ストーンヘンジ、木造の“双子”を発見

2010年7月22日、イギリスの古代巨石遺跡ストーンヘンジのすぐ近くで、同じような円形構造物が発見されたと考古学者チームが発表した。レーダーや物理探査のハイテクを駆使した発掘前調査の段階だが、現在は孤高を保つストーンヘンジも、時を溯れば“衛星ストーンヘンジ”に取り囲まれていた可能性があるという。

調査責任者でイギリスにあるバーミンガム大学の考古学者ビンス・ガフニー氏は、「頭に描くストーンヘンジ周辺の景色が一変する驚くべき発見だ」と語る。

 新発見のヘンジは、世界遺産の本家ストーンヘンジから900メートルほどしか離れていない。地下に眠るヘンジの形が最新のデジタル撮像技術で明らかになった。

 円の直径は約25メートル、複数の溝と20個ほどの大きな穴が存在し、調査チームはストーンサークルではなく木柱の柱穴だったと推測している。紀元前 2500〜2200年の構造物とみられ、「ストーンヘンジの円陣が完成し、その雄大な姿を現した頃と重なる」とガフニー氏は話す。

 ストーンヘンジ付近は高僧や貴族など限られた人物の立ち入りが許される神聖な場所だったという説が最有力視されているが、今回の発見で覆るかもしれない。

「新発見のヘンジが同時期の建造物だとすれば、ストーンヘンジ周辺には非常に多くの動きがあったことになる。誰でも立ち入り可能なオープンな場所とまでは言えないが、定説より多くの人間がなんらかの活動をしていたのだろう。ストーンヘンジは最も研究が盛んな遺跡の1つだが、まだまだ多くの発見がありそうだ」。

 ストーンヘンジ周辺ではストーンサークルや木柱サークル跡が多数見つかっており、今回のヘンジとみられる遺跡(近くに溝がある輪状の土塁)もその1つである。

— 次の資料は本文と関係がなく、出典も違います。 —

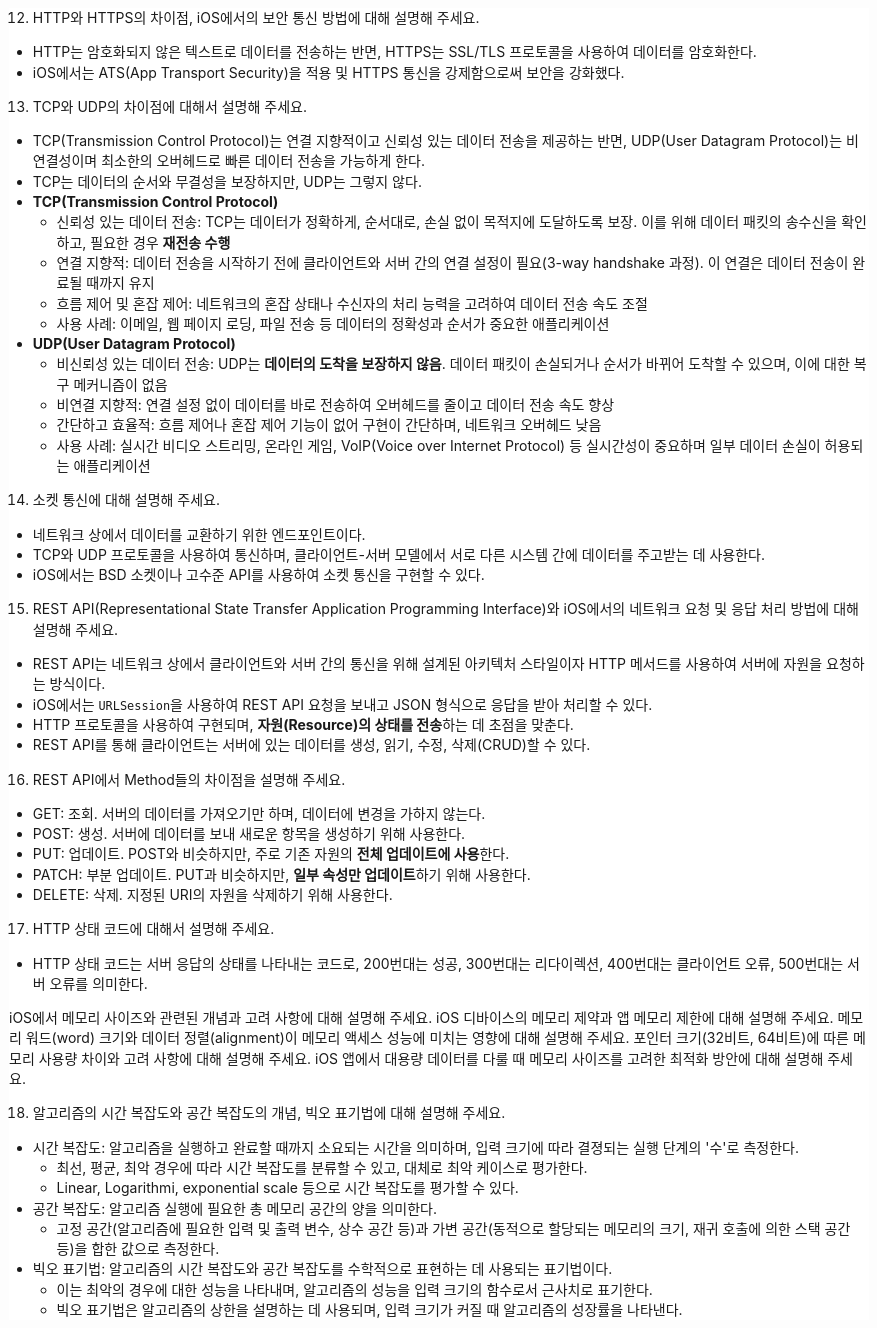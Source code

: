 12. HTTP와 HTTPS의 차이점, iOS에서의 보안 통신 방법에 대해 설명해 주세요.
- HTTP는 암호화되지 않은 텍스트로 데이터를 전송하는 반면, HTTPS는 SSL/TLS 프로토콜을 사용하여 데이터를 암호화한다.
- iOS에서는 ATS(App Transport Security)을 적용 및 HTTPS 통신을 강제함으로써 보안을 강화했다.

13. TCP와 UDP의 차이점에 대해서 설명해 주세요.
- TCP(Transmission Control Protocol)는 연결 지향적이고 신뢰성 있는 데이터 전송을 제공하는 반면, UDP(User Datagram Protocol)는 비연결성이며 최소한의 오버헤드로 빠른 데이터 전송을 가능하게 한다.
- TCP는 데이터의 순서와 무결성을 보장하지만, UDP는 그렇지 않다.
- **TCP(Transmission Control Protocol)**
  - 신뢰성 있는 데이터 전송: TCP는 데이터가 정확하게, 순서대로, 손실 없이 목적지에 도달하도록 보장. 이를 위해 데이터 패킷의 송수신을 확인하고, 필요한 경우 **재전송 수행**
  - 연결 지향적: 데이터 전송을 시작하기 전에 클라이언트와 서버 간의 연결 설정이 필요(3-way handshake 과정). 이 연결은 데이터 전송이 완료될 때까지 유지
  - 흐름 제어 및 혼잡 제어: 네트워크의 혼잡 상태나 수신자의 처리 능력을 고려하여 데이터 전송 속도 조절
  - 사용 사례: 이메일, 웹 페이지 로딩, 파일 전송 등 데이터의 정확성과 순서가 중요한 애플리케이션
- **UDP(User Datagram Protocol)**
  - 비신뢰성 있는 데이터 전송: UDP는 **데이터의 도착을 보장하지 않음**. 데이터 패킷이 손실되거나 순서가 바뀌어 도착할 수 있으며, 이에 대한 복구 메커니즘이 없음
  - 비연결 지향적: 연결 설정 없이 데이터를 바로 전송하여 오버헤드를 줄이고 데이터 전송 속도 향상
  - 간단하고 효율적: 흐름 제어나 혼잡 제어 기능이 없어 구현이 간단하며, 네트워크 오버헤드 낮음
  - 사용 사례: 실시간 비디오 스트리밍, 온라인 게임, VoIP(Voice over Internet Protocol) 등 실시간성이 중요하며 일부 데이터 손실이 허용되는 애플리케이션

14. 소켓 통신에 대해 설명해 주세요.
- 네트워크 상에서 데이터를 교환하기 위한 엔드포인트이다.
- TCP와 UDP 프로토콜을 사용하여 통신하며, 클라이언트-서버 모델에서 서로 다른 시스템 간에 데이터를 주고받는 데 사용한다.
- iOS에서는 BSD 소켓이나 고수준 API를 사용하여 소켓 통신을 구현할 수 있다.

15. REST API(Representational State Transfer Application Programming Interface)와 iOS에서의 네트워크 요청 및 응답 처리 방법에 대해 설명해 주세요.
- REST API는 네트워크 상에서 클라이언트와 서버 간의 통신을 위해 설계된 아키텍처 스타일이자 HTTP 메서드를 사용하여 서버에 자원을 요청하는 방식이다.
- iOS에서는 `URLSession`을 사용하여 REST API 요청을 보내고 JSON 형식으로 응답을 받아 처리할 수 있다.
- HTTP 프로토콜을 사용하여 구현되며, **자원(Resource)의 상태를 전송**하는 데 초점을 맞춘다.
- REST API를 통해 클라이언트는 서버에 있는 데이터를 생성, 읽기, 수정, 삭제(CRUD)할 수 있다.

16. REST API에서 Method들의 차이점을 설명해 주세요.
- GET: 조회. 서버의 데이터를 가져오기만 하며, 데이터에 변경을 가하지 않는다.
- POST: 생성. 서버에 데이터를 보내 새로운 항목을 생성하기 위해 사용한다.
- PUT: 업데이트. POST와 비슷하지만, 주로 기존 자원의 **전체 업데이트에 사용**한다.
- PATCH: 부분 업데이트. PUT과 비슷하지만, **일부 속성만 업데이트**하기 위해 사용한다.
- DELETE: 삭제. 지정된 URI의 자원을 삭제하기 위해 사용한다.

17. HTTP 상태 코드에 대해서 설명해 주세요.
- HTTP 상태 코드는 서버 응답의 상태를 나타내는 코드로, 200번대는 성공, 300번대는 리다이렉션, 400번대는 클라이언트 오류, 500번대는 서버 오류를 의미한다.

iOS에서 메모리 사이즈와 관련된 개념과 고려 사항에 대해 설명해 주세요.
iOS 디바이스의 메모리 제약과 앱 메모리 제한에 대해 설명해 주세요.
메모리 워드(word) 크기와 데이터 정렬(alignment)이 메모리 액세스 성능에 미치는 영향에 대해 설명해 주세요.
포인터 크기(32비트, 64비트)에 따른 메모리 사용량 차이와 고려 사항에 대해 설명해 주세요.
iOS 앱에서 대용량 데이터를 다룰 때 메모리 사이즈를 고려한 최적화 방안에 대해 설명해 주세요.

18. 알고리즘의 시간 복잡도와 공간 복잡도의 개념, 빅오 표기법에 대해 설명해 주세요.
- 시간 복잡도: 알고리즘을 실행하고 완료할 때까지 소요되는 시간을 의미하며, 입력 크기에 따라 결졍되는 실행 단계의 '수'로 측정한다.
  - 최선, 평균, 최악 경우에 따라 시간 복잡도를 분류할 수 있고, 대체로 최악 케이스로 평가한다.
  - Linear, Logarithmi, exponential scale 등으로 시간 복잡도를 평가할 수 있다.
- 공간 복잡도: 알고리즘 실행에 필요한 총 메모리 공간의 양을 의미한다.
  - 고정 공간(알고리즘에 필요한 입력 및 출력 변수, 상수 공간 등)과 가변 공간(동적으로 할당되는 메모리의 크기, 재귀 호출에 의한 스택 공간 등)을 합한 값으로 측정한다.
- 빅오 표기법: 알고리즘의 시간 복잡도와 공간 복잡도를 수학적으로 표현하는 데 사용되는 표기법이다.
  - 이는 최악의 경우에 대한 성능을 나타내며, 알고리즘의 성능을 입력 크기의 함수로서 근사치로 표기한다.
  - 빅오 표기법은 알고리즘의 상한을 설명하는 데 사용되며, 입력 크기가 커질 때 알고리즘의 성장률을 나타낸다.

 類似の遺跡として最も有名な「ウッドヘンジ」は、1925年にストーンヘンジから約3.2キロの地点で発見された。2009年には、25個の石で構成された直径10メートルの「ブルーストーンヘンジ」跡が約1.6キロ先で発見されている。

 イギリスにあるブリストル大学の考古学者ジョシュア・ポラード氏は、今回の発表を受けて次のようにコメントしている。「新ヘンジの正確な年代と意義は、実際に発掘が行われるまでわからない。青銅器時代の一風変わった埋葬塚だったという、面白味に欠ける結果になるかもしれない」。

 また、「遺跡が古代神殿だったとすれば、木柱サークルではなくブルーストーンヘンジのようなストーンサークルだった可能性も出てくる」とポラード氏は話す。

 同氏によれば、新発見のヘンジ周辺にはブルーストーンの破片が散在しているという。ブルーストーンとは、ストーンヘンジ地産ではない石の総称である。当時、250キロ以上離れたウェールズ南西部からはるばる運搬され、大規模なストーンサークルの資材として用いられていた。

 ポラード氏はこうも話す。「あの辺りにも、かつてはストーンサークルが存在していたのではないかと以前からささやかれていた。新発見の遺跡がそれなのかもしれない」。

 調査責任者のガフニー氏もストーンサークルの可能性を排除していない。ただし、今は失われた石を引きずり出したり粉砕した場合は、柱穴や周囲の地面がもっと荒れるはずだという。「木柱がその場で朽ち果てたとみるのが自然だろう」。